As a young player, Leach was “that guy who bowled a lot of left-arm spin”. That was him, so he “never really got that opportunity to bat”. Only in England. He’s now having to catch up, and though he professes to be “quietly excited” about where his batting can potentially go – he has one century in his life, made for Somerset Second XI – it’s at least enabled him, like Monty Panesar before him, like Phil Tufnell and John Childs before that, to bring “real focus” to his chosen art. “If you’re concentrating on too many things you can struggle to master one.”

In some ways he’s a throwback. Bespectacled, gawky, wedded to his arcane craft. He studies all the others – Vettori, Bedi, Panesar, Murali Kartik, Abdur Rehman – and has YouTubed them all. “I see it as an art and I want to master that art.”

He has a way to go, of course. Chris Rogers, his captain last summer at Somerset, alluded to it in September when suggesting, in light of a mooted England call-up, that “emotionally” Leach had “a bit of a way to go”. Leach asked Rogers about those comments. Rogers told him that an international cricketer needs to be ready for what is thrown at him from outside the boundary rope as
well as inside. “And that’s fair enough. Last year was my first full season. I’ve got a lot more to do.”

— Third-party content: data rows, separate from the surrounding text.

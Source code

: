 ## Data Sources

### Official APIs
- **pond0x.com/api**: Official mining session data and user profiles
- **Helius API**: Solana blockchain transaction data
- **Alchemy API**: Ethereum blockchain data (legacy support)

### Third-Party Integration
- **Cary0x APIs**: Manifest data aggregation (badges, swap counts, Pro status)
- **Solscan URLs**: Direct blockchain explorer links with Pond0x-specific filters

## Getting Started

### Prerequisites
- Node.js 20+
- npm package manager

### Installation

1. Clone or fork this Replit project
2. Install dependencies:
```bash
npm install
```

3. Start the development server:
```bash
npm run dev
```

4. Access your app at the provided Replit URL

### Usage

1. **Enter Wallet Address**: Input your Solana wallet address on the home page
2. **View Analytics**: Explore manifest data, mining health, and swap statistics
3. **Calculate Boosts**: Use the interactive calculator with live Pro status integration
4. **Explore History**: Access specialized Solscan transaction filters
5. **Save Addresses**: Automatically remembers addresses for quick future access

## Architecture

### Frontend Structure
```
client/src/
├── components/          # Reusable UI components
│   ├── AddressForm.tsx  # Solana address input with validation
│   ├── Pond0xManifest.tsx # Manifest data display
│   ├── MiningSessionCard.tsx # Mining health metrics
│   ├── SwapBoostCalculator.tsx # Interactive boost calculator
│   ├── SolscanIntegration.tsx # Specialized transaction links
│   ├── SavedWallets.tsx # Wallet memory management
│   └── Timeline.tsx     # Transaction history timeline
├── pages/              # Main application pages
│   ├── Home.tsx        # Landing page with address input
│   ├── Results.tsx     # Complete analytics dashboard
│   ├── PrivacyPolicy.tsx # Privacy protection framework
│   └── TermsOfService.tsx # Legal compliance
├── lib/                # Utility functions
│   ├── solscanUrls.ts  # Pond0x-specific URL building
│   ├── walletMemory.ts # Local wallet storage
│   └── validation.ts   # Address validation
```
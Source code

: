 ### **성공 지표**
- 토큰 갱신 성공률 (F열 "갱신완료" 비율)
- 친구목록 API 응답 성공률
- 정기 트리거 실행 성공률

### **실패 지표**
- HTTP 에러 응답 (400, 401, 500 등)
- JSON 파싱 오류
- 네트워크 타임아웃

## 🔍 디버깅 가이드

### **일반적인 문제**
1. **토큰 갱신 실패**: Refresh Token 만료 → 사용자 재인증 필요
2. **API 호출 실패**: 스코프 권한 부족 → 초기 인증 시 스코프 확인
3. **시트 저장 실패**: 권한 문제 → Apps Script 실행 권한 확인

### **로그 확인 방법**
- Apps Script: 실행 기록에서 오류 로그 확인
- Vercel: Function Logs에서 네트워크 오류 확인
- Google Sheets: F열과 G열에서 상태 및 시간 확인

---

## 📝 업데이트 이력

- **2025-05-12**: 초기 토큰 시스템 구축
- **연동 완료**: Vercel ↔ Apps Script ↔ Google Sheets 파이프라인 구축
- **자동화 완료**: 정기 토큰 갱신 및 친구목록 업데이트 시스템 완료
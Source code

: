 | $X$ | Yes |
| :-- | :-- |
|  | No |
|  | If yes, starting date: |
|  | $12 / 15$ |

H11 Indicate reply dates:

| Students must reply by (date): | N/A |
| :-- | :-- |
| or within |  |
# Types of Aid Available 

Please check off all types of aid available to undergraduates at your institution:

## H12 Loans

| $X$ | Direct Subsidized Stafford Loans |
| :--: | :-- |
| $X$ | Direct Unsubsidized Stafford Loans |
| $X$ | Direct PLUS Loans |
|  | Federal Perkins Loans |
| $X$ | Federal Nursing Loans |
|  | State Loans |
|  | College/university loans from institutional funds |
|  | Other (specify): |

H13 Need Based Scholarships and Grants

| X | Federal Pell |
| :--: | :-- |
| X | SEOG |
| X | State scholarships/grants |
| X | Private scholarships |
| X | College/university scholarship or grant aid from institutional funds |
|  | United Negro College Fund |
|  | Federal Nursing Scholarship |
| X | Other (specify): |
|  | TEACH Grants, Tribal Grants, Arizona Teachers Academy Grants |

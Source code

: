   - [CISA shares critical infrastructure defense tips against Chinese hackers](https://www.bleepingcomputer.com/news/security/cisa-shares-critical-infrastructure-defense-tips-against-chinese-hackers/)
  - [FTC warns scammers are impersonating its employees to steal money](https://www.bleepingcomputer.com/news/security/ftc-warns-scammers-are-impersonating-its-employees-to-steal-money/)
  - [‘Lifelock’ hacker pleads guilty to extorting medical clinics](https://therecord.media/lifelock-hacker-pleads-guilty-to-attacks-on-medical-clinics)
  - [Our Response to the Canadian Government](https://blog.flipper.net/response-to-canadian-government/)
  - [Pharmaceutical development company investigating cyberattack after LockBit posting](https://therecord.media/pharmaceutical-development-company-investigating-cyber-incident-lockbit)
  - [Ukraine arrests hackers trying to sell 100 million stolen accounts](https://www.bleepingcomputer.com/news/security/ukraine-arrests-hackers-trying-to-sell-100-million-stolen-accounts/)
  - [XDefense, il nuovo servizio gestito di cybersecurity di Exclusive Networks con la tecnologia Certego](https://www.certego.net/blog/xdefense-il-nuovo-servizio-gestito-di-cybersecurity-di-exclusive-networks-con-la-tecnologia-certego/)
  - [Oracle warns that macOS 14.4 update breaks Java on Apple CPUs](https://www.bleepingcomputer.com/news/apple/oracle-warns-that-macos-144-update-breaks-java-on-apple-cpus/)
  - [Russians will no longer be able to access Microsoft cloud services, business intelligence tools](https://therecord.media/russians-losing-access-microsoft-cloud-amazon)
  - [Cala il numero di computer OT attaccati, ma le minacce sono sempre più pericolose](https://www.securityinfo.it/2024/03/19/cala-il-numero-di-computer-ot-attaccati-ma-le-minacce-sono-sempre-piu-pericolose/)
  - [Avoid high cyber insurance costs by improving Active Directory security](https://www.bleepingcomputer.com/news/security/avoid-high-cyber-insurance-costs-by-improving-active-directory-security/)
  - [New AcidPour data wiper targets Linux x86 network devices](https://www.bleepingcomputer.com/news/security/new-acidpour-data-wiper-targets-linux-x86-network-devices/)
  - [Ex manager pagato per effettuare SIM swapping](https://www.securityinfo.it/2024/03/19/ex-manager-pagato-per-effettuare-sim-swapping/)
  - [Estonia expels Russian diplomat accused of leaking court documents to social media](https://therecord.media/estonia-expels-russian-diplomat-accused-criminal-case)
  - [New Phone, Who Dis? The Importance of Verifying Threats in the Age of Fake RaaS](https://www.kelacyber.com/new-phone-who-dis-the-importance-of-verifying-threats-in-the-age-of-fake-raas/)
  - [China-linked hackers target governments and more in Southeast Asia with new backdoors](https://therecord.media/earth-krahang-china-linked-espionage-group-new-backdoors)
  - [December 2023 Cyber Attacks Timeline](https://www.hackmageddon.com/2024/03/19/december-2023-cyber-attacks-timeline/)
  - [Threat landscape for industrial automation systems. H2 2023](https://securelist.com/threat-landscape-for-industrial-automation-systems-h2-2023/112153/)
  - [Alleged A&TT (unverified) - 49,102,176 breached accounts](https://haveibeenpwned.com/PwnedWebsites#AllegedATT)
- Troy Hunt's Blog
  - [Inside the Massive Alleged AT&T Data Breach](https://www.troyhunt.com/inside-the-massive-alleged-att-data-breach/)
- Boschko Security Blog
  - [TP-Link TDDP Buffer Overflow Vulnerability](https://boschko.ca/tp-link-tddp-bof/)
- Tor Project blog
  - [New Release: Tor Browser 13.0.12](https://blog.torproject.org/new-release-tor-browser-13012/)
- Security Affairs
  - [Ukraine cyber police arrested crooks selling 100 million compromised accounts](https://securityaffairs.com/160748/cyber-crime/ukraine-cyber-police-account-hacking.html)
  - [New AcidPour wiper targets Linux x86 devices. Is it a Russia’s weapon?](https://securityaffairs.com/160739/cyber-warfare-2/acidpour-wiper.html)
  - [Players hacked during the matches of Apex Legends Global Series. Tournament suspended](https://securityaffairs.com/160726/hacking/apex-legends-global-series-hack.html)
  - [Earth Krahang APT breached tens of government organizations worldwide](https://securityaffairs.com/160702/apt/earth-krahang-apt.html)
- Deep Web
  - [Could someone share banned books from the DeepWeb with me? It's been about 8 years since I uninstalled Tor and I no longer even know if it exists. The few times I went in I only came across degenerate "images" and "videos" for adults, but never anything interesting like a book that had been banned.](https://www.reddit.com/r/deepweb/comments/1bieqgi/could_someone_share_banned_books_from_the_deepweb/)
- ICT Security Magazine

This winter Leach got a few games for England Lions, nine wickets from four matches, including 3-7 in a List A game against the UAE. After the joys (and last-day heartache) of last season, reality has kicked in somewhat. The first division has never looked tougher, and teams will know his name now. He will be targeted, he says – “which comes with a certain pressure”. Already the big boys will be lining up to take him down. Only in England. “But I love that now,” he adds quickly.